На деле же прибыли три распущенных и наглых матроса-коммуниста. Английские капитаны не хотели их держать на своих кораблях, жалуясь, что они роняют дисциплину и разрушают команду. Когда нужно было работать, они отказывались спускаться в воду за оговоренное в контракте вознаграждение и, пользуясь опасным положением корабля, намотавшего на винт стальной перлинь, или опасностью окончательно потерять катер, затонувший у борта, торговались и вымогали крупное вознаграждение. Когда я постарался их образумить, они послали через партийцев на меня донос в Москву.
В Обской губе я снова встретился с пришедшим на речной экспедиции полковником Ю.А. Конисским, но он уже не был на должности начальника, а лишь «суперкарго» (заведовал грузами) Центросоюза, На речной экспедиции, кроме комиссара, были официальные представители ГПУ, молодые евреи, совавшие свой нос всюду. Заметив, что Конисский часто в свободное время заходит ко мне в каюту поговорить, они потребовали от него, чтобы он не встречался со мной с глазу на глаз. Конисский бравировал этим запрещением, но я не уверен, что это прошло для него безнаказанно.
Бестолочь и беспорядок на советских судах, радиостанциях и других организациях сильно увеличилась по сравнению с прошлым годом Дисциплина на советских судах сильно пала, и капитаны с большим трудом и кое-как справились с делом, постоянно пререкаясь с судовыми комитетами. Не помню, умер ли тогда или был только парализован Ленин, но видно было, что внутренняя политика резко переменилась: коммунисты очень обнаглели, почувствовав свою безнаказанность и привилегированное положение, все интеллигенты и техники были взяты под подозрение, и комиссары уже перестали быть безвредными «архангелами», как в прошлом году, не интересовавшимися ничем и не входившими ни во что.

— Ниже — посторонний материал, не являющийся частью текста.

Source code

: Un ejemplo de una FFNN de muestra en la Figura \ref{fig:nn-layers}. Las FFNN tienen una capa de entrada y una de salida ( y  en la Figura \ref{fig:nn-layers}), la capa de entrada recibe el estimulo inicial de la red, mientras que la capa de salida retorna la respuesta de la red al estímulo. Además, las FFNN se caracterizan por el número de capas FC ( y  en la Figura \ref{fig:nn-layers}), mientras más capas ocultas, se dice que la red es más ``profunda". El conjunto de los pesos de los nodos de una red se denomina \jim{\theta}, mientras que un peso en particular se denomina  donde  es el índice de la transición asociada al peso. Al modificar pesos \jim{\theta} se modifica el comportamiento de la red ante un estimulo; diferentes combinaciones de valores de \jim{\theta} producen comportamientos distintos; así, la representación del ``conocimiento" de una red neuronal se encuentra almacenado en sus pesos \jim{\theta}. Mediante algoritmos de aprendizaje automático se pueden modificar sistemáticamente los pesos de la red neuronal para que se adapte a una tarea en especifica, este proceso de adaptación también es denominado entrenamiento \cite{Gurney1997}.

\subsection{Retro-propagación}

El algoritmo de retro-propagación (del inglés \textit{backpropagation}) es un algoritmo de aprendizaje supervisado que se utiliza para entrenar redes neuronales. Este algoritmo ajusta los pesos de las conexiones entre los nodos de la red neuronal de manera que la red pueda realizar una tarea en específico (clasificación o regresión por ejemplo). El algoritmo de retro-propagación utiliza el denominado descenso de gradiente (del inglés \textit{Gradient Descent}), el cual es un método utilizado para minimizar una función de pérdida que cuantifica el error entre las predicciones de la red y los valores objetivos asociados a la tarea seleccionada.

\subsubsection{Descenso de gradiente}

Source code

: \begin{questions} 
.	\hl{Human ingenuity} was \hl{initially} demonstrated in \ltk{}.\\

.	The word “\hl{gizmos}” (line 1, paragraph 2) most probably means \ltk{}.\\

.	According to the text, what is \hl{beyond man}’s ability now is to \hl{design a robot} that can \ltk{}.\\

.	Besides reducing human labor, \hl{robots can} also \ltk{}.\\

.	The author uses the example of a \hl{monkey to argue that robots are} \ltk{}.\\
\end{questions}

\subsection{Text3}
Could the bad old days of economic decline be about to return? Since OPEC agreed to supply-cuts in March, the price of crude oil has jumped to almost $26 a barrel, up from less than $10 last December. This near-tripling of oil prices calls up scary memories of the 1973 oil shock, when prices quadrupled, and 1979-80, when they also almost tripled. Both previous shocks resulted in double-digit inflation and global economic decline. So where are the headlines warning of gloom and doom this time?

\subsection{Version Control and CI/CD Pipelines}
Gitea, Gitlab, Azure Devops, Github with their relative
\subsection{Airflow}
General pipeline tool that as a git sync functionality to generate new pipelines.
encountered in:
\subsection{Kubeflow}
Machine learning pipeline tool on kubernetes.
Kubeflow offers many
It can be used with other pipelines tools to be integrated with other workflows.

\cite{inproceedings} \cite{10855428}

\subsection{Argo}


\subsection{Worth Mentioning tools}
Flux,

В результате доносов, посланных, как выше было рассказано, водолазами в Москву, оттуда пришло распоряжение разобрать дело. Комиссия комиссаров и агентов ГПУ взялась за разбор, допросила водолазного старшину, самого зловредного из троих, и двух других. В конце концов меня выручил председатель комиссии, комиссар речной экспедиции, заявивший: «Я не знаю политических убеждений Бориса Андреевича, но, во всяком случае, считаю, что он настолько умен, что не стал бы “коммунисту (водолазу) даже с глаза на глаз ругать советы и большевиков”, так что считаю выдвинутые против него обвинения неправдоподобными».
Пожалуй, было достаточно еще одного такого инцидента, чтобы безвозвратно попасть в лапы ГПУ. Думать о какой-либо плодотворной работе в таких условиях больше не приходилось!
Закончив и эту экспедицию с успехом, я с тяжестью на душе вернулся в Лондон, убедившись в том, что политический маятник в Советской России снова и сильно качнулся влево, что техники, интеллигенты и научные работники снова сильно зажаты, что вопросы коммунистической политики доминируют над экономикой и бытом, что работать с пользой нельзя, а зря сложить свою голову легче легкого.
Расчеты на эволюцию и изжитие большевиков были биты!
Составив и на этот раз подробные отчеты, которые могли бы помочь моим преемникам возможно лучше организовать дело, столь важное для экономической жизни Сибири, я уехал зимой 1924 — 1925 года во Францию, занялся там птицеводством и отошел от всякой политической деятельности.